Computer analysis of structures has traditionally been carried out using the displacement method combined with an incremental iterative scheme for nonlinear problems. In this paper, a Lagrangian approach is developed, which is a mixed method, where besides displacements, the stress resultants and other variables of state are primary unknowns. The method can potentially be used for the analysis of collapse of structures subjected to severe vibrations resulting from shocks or dynamic loads. The evolution of the structural state in time is provided a weak formulation using Hamilton’s principle. It is shown that a certain class of structures, known as reciprocal structures, has a mixed Lagrangian formulation in terms of displacements and internal forces. The form of the Lagrangian is invariant under finite displacements and can be used in geometric nonlinear analysis. For numerical solution, a discrete variational integrator is derived starting from the weak formulation. This integrator inherits the energy and momentum conservation characteristics for conservative systems and the contractivity of dissipative systems. The integration of each step is a constrained minimization problem and it is solved using an augmented Lagrangian algorithm.
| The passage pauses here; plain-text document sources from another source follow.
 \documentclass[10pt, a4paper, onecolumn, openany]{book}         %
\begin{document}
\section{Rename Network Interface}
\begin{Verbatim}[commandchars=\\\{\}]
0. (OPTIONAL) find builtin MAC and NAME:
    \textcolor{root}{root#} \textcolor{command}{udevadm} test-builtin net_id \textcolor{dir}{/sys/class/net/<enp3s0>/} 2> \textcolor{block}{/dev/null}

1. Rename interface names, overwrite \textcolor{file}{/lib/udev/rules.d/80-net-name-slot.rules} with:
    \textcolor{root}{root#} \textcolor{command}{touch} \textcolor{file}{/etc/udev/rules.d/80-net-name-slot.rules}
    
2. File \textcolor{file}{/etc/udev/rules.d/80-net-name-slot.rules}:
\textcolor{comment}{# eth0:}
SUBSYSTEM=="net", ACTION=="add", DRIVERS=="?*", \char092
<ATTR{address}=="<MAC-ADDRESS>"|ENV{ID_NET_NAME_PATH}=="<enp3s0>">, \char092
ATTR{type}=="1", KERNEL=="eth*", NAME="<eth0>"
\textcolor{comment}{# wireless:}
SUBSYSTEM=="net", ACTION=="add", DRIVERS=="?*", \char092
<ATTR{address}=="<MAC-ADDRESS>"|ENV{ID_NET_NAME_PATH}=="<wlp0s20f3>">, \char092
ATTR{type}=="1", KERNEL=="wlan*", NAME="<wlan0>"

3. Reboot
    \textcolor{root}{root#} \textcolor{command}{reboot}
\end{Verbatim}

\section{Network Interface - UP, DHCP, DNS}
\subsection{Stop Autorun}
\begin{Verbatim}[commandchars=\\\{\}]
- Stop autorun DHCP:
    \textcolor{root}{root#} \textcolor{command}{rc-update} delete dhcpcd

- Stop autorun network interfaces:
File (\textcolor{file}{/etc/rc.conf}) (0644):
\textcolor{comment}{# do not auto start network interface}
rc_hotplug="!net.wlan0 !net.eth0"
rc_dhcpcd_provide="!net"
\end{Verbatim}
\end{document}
In contrast to the traditional displacement-based method, the Lagrangian method provides a generalized formulation which clearly separates the modeling of components from the numerical solution. Phenomenological models of components, essential to simulate collapse, can be incorporated without having to implement model-specific incremental state determination algorithms. The state variables are determined at the global level by the optimization method.